In an op-ed in July 2021, Arthur T. Johnson argued that the law would "impose an unnecessary cost" on many common ownership communities (COC) and "a boon" for some engineering firms and create "significant financial hardship for many COCs and their members." Instead, he called for local government to regulate COCs, rather than state government, having county government determine building safety, and county inspections rather than "expensive 5-year reserve studies." The bill Johnson referred to, House Bill 313, was a similar bill also mandating reserve studies, introduced in 2021, but never passed the Maryland General Assembly, with lobbying against the bill by CAI members.
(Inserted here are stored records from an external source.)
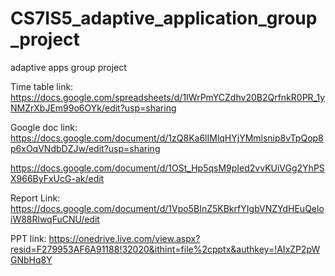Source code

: # CS7IS5_adaptive_application_group_project
adaptive apps group project

Time table link:
https://docs.google.com/spreadsheets/d/1IWrPmYCZdhv20B2QrfnkR0PR_1yNMZrXbJEm99o6OYk/edit?usp=sharing

Google doc link:
https://docs.google.com/document/d/1zQ8Ka6lIMlqHYjYMmlsnip8vTpQop8p6xOqVNdbDZJw/edit?usp=sharing

https://docs.google.com/document/d/1OSt_Hp5qsM9pIed2vvKUiVGg2YhPSX966ByFxUcG-ak/edit

Report Link:
https://docs.google.com/document/d/1Vpo5BInZ5KBkrfYIgbVNZYdHEuQeloiW88RlwqFuCNU/edit

PPT link:
https://onedrive.live.com/view.aspx?resid=F279953AF6A91188!32020&ithint=file%2cpptx&authkey=!AIxZP2pWGNbHq8Y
A commentary by Independent American Communities, in 2022 claimed that the CAI's reserve specialists will "personally profit" from the law's new requirements.

==Legislative history==
The legislation was pre-filed with the Maryland House of Delegates on September 29, 2021. It was amended by the Environment and Transportation Committee and later by the Judicial Proceedings Committee. On March 29, 2022, the Maryland Senate voted unanimously in favor of the legislation, with three members absent.

The Maryland House of Delegates concurred with the Senate's amendments and passed the legislation on April 4, 2022, by a vote of 90–39, with six not voting and six absent. Those who voted against it included Christopher T. Adams, Carl Anderton Jr., Steven J. Arentz, Lauren Arikan, Wendell R. Beitzel, Joseph C. Boteler III, and Jason C. Buckel. Some argued that the law only received momentum after the Surfside collapse, with Scott Silverman of the Community Associations Institute saying “they needed the fear of that kind of disaster in Maryland to persuade everyone that a statewide bill was necessary."
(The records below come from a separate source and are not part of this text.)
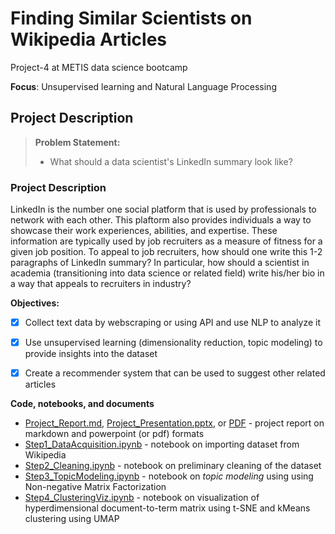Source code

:# Finding Similar Scientists on Wikipedia Articles
Project-4 at METIS data science bootcamp

**Focus**: Unsupervised learning and Natural Language Processing

  

## Project Description

> **Problem Statement:** 
>
> - What should a data scientist's LinkedIn summary look like? 

  

### Project Description

LinkedIn is the number one social platform that is used by professionals to network with each other. This plaftorm also provides individuals a way to showcase their work experiences, abilities, and expertise.  These information are typically used by job recruiters as a measure of fitness for a given job position. To appeal to job recruiters, how should one write this 1-2 paragraphs of LinkedIn summary? In particular, how should a scientist in academia (transitioning into data science or related field) write his/her bio in a way that appeals to recruiters in industry?   

**Objectives:**

- [x] Collect text data by webscraping or using API and use NLP to analyze it 
- [x] Use unsupervised learning (dimensionality reduction, topic modeling) to provide insights into the dataset
- [x] Create a recommender system that can be used to suggest other related articles



**Code, notebooks, and documents**

- [Project_Report.md](./docs/Project_Report.md), [Project_Presentation.pptx](./docs/Project4_Presentation.pptx), or [PDF](./docs/Project4_Presentation.pdf) - project report on markdown and powerpoint (or pdf) formats 
- [Step1_DataAcquisition.ipynb](./notebooks/Step1_DataAcquisition.ipynb) - notebook on importing dataset from Wikipedia 
- [Step2_Cleaning.ipynb](./notebooks/Step2_Cleaning.ipynb) - notebook on preliminary cleaning of the dataset
- [Step3_TopicModeling.ipynb](./notebooks/Step3_TopicModeling.ipynb) - notebook on _topic modeling_ using using Non-negative Matrix Factorization 
- [Step4_ClusteringViz.ipynb](./notebooks/Step4_RandomForest_Explainer.ipynb) - notebook on visualization of hyperdimensional document-to-term matrix using t-SNE and kMeans clustering using UMAP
The law went into effect on October 1, 2022.

==Aftermath==
===Economic impact===
In October 2023, OC Today reported that the law was impacting condominium owners in Ocean City, Maryland, and across Maryland, with unit owners facing "five-to-six digit bills over the next few years" to meet the law's deadlines, which require a reserve fund for repairs and maintenance. Other media reported that condominium owners in Ocean City were "grappling with substantial financial obligations" as a result of the law. Some firms predicted that the law could put pressure on housing prices and result in a potential rise in "significant special assessments," large shortfalls for reserves, and result in an influx of units sold. One insurance company that favored the law noted that the law may seem "a bit tough on associations" and result in a "short-term struggle" for certain associations. Kathleen Dartez, the legal affairs director of the Maryland Association of Realtors, stated that condo buyers should anticipate that "a special assessment or increase in monthly charges will be imposed" on condominium unit owners to build up the required reserve fund. In addition, the Maryland Association of Realtors added a "Condominium/HOA Reserve Study Disclosure" to their consumer notice for buyers of residential real estate in the state.
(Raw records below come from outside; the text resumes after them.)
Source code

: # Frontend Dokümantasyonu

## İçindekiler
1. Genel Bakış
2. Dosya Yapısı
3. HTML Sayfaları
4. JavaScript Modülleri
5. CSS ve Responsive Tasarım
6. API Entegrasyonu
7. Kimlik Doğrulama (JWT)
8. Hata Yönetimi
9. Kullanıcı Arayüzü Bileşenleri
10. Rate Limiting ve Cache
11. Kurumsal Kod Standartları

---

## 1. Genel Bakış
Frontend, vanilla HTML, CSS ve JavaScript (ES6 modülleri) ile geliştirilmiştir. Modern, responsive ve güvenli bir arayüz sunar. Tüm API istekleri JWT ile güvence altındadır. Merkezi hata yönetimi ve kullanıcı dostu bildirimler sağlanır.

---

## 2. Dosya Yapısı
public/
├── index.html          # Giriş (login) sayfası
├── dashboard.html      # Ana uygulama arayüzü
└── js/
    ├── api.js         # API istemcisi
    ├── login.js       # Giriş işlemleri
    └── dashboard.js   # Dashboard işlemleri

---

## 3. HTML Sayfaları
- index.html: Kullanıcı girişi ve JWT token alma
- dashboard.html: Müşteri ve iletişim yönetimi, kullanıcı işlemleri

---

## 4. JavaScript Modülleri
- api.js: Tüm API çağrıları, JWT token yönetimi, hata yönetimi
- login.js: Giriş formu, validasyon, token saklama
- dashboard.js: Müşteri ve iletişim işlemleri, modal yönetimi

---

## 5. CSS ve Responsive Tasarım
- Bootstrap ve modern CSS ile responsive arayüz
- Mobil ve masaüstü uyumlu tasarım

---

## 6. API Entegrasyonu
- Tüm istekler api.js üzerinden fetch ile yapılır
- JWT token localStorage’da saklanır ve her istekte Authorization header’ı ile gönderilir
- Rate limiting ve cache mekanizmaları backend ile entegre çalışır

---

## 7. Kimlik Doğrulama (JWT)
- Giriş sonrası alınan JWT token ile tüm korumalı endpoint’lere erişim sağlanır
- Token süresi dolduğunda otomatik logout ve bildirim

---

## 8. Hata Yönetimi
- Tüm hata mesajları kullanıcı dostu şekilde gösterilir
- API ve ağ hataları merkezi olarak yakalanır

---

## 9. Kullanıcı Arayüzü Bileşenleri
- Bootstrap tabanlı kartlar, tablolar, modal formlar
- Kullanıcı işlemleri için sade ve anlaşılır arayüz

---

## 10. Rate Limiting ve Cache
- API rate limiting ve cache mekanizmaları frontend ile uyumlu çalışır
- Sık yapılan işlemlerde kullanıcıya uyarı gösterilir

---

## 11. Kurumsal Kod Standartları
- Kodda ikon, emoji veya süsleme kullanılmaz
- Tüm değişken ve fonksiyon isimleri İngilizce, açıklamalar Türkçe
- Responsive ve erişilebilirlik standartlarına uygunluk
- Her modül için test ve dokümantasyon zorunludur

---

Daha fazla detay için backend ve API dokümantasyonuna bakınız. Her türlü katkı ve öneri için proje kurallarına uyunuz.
In December 2023, residents of Tudor Arms Apartments in Baltimore's Wyman Park told The Baltimore Banner that the law had been on "everyone's mind," that some people aren't going to be able to pay for the increased fees as a result of the law, and that they wish "there could have been a longer period of time" to fill the required reserve. The Baltimore Banner also noted that the law is an issue for smaller associations that can't raise the necessary funds quickly enough to fulfill regulatory requirements, especially if many residents cannot "readily contribute" the large amounts needed. Lawyers, such as Bruce Brown and Jason Cook, told the publication that the bill had "good intentions" but there was a "lack of understanding" as to the impact of the legislation on residents and community associations, with volunteer board members "under the gun" to require their neighbors to pay "dramatic fee increases from their neighbors" and that the law's biggest impact would be on buildings without "proper reserves." Real estate agent Jeff Nelson argued that the law is mainly an issue for buildings that haven't been maintaining necessary reserves, while J.D. Russell of HPS Management said that regulatory compliance for some associations will be impossible in the short-term. Others had concerns that the law could impact the "resale value" of properties within community associations, with lenders not providing financing for those units with underfunded reserves, while higher fees and assessments could make some units less financially attractive, "pushing down prices."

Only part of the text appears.